Tracking the distribution of income had turned rather boring. That distribution had been trending more equal ever since the New Deal era and showed no sign of changing course. Income distribution as a field of study struck most researchers, Osberg remembers, as “about as interesting as watching grass grow.”
Things sure have changed.
That equalizing trend that seemed so boringly eternal? Totally reversed. The United States and Canada, the nations Osberg knows best, have grown remarkably more unequal.
This increasing inequality doesn’t, of course, at all bother cheerleaders for grand fortune. They have no doubt that greater wealth for the wealthy will usher in a steadily richer and better world.
But increasing income inequality can’t give us a “steady” anything, Lars Osberg explains in a Canadian Centre for Policy Alternatives analysis of inequality across North America released earlier this year. Inequality in our economy can no more grow “without limit” than can carbon dioxide in our atmosphere.
In both cases, we’ll have more disasters on Superstorm Sandy’s scale unless our political systems intervene. And an inequality-driven disaster will surely come, Osberg argues — because the U.S. and Canadian economies, left to their own devices, have nothing going on within them that could increase our lowest incomes.
In Mexico, by contrast, the economic bedrock is shifting. That country has had until recent decades a high proportion of its population engaged in agriculture and relatively few women in the paid labor force. But these and other structural realities of the Mexican economy are evolving. And these changes are boosting household incomes for the poorest Mexicans.
But structural changes alone, Osberg adds, don’t explain why income distribution in Mexico has become more equal the last dozen years. The country has experienced a powerful — and equalizing — political intervention, via a massive income redistribution program that gives poor families money if they get check-ups and their kids stay in school.
Mexico’s movers and shakers had this intervention — initially known as the Progresa, now the Oportunidades program — essentially forced upon them.
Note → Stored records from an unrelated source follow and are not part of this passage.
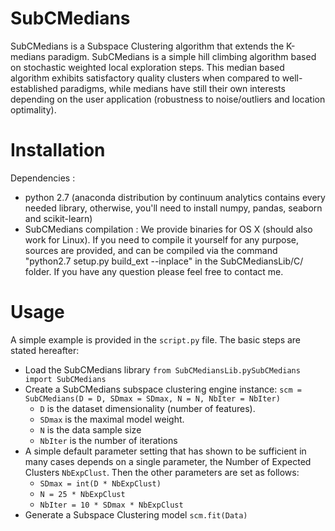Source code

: # SubCMedians
SubCMedians is a Subspace Clustering algorithm that extends the K-medians paradigm.
SubCMedians is a simple hill climbing algorithm based on stochastic weighted local exploration steps.
This median based algorithm exhibits satisfactory quality clusters when compared to well-established paradigms, while medians have still their own interests depending on the user application (robustness to noise/outliers and location optimality).

# Installation
Dependencies :

+ python 2.7 (anaconda distribution by continuum analytics contains every needed library, otherwise, you'll need to install numpy, pandas, seaborn and scikit-learn)
+ SubCMedians compilation : We provide binaries for OS X (should also work for Linux). If you need to compile it yourself for any purpose, sources are provided, and can be compiled via the command "python2.7 setup.py build_ext --inplace" in the SubCMediansLib/C/ folder. If you have any question please feel free to contact me.

# Usage

A simple example is provided in the `script.py` file. The basic steps are stated hereafter:
+ Load the SubCMedians library `from SubCMediansLib.pySubCMedians import SubCMedians`
+ Create a SubCMedians subspace clustering engine instance: `scm = SubCMedians(D = D, SDmax = SDmax, N = N, NbIter = NbIter)`
	+ `D` is the dataset dimensionality (number of features).
	+ `SDmax` is the maximal model weight.
	+ `N` is the data sample size
	+ `NbIter` is the number of iterations
+ A simple default parameter setting that has shown to be sufficient in many cases depends on a single parameter, the Number of Expected Clusters `NbExpClust`. Then the other parameters are set as follows:	
	+ `SDmax = int(D * NbExpClust)`
	+ `N = 25 * NbExpClust`
	+ `NbIter = 10 * SDmax * NbExpClust`
+ Generate a Subspace Clustering model `scm.fit(Data)`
In 1994, the onset of the NAFTA trade agreement had begun ushering Mexico into economic crisis, and that same year, Osberg notes, the Zapatista insurrection in Chiapas “forcefully reminded” Mexico’s elite “of the country’s deep and recent history of violent revolution and civil conflict.”
Ever-increasing inequality, Mexico’s elite understood, might “push the populace towards social unrest, with unpredictable consequences.”
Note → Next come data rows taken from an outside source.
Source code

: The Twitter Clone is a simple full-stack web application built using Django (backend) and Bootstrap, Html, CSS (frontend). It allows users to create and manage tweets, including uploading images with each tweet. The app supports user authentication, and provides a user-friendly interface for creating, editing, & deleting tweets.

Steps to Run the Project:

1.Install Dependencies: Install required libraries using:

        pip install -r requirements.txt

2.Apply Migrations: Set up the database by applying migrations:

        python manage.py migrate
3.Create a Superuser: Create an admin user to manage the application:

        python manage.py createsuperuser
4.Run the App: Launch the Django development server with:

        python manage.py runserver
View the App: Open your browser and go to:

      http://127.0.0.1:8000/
Osberg sees no comparable political pressure in the United States and Canada, only a “dominant political feedback loop” that translates more income for the top 1 percent into more political influence for that same elite.
The political consequence of this increasing 1 percent power: a gridlock that prevents any move to reforms — like steeply graduated progressive income taxes — that could temper inequality. The economic consequence: serial financial crises that leave “deeper and longer busts in the real economy.”
The state of affairs that will come next, Osberg observes, has not yet become clear.
History does offer hints. In the 1920s and 1930s, we experienced the same sort of financial volatility that plagues us today. In Italy, Germany, and Spain, democracy and decency gave way. The world witnessed a “catastrophically dysfunctional” fascist response, Osberg notes.
But the world also witnessed the New Deal in the United States and the massive programs of reform and renewal that created what Osberg calls Scandinavia’s “enduring success stories.”
“Political forces and decisions made the difference then,” as Osberg puts it, “and they will make the difference this time around as well.”